● **Assigned task**
Every line from the opening of the records to the line with "Tomi's weather conditions<br>" should be restated exactly, with both ends included and the pictures left out.
========================
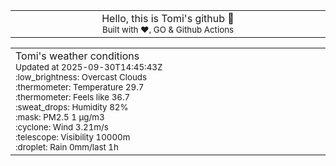 
<div align="center">
<table>
<tbody>
<td align="center">
<img width="2000" height="0"><br>
Hello, this is Tomi's github 👋<br>
<sup>Built with ❤️, GO & Github Actions</sup><br>
<img width="2000" height="0">
</td>
</tbody>
</table>
</div>
<table>
<tbody>
<td align="left">
<img width="2000" height="0"><br>
Tomi's weather conditions<br>
<sup>Updated at 2025-09-30T14:45:43Z</sup><br>
<sup>:low_brightness: Overcast Clouds</sup><br>
<sup>:thermometer: Temperature 29.7 </sup><br>
<sup>:thermometer: Feels like 36.7</sup><br>
<sup>:sweat_drops: Humidity 82%</sup><br>
<sup>:mask: PM2.5 1 μg/m3</sup><br>
<sup>:cyclone: Wind 3.21m/s </sup><br>
<sup>:telescope: Visibility 10000m </sup><br>
<sup>:droplet: Rain 0mm/last 1h </sup><br>
<img width="2000" height="0">
</td>
<td align="left">
<img width="2000" height="0"><br>
<br>
<img width="2000" height="0">
</td>
</tbody>
</table>
</div>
========================
● **Output of the exercise**
<div align="center">
<table>
<tbody>
<td align="center">
<img width="2000" height="0"><br>
Hello, this is Tomi's github 👋<br>
<sup>Built with ❤️, GO & Github Actions</sup><br>
<img width="2000" height="0">
</td>
</tbody>
</table>
</div>
<table>
<tbody>
<td align="left">
<img width="2000" height="0"><br>
Tomi's weather conditions<br>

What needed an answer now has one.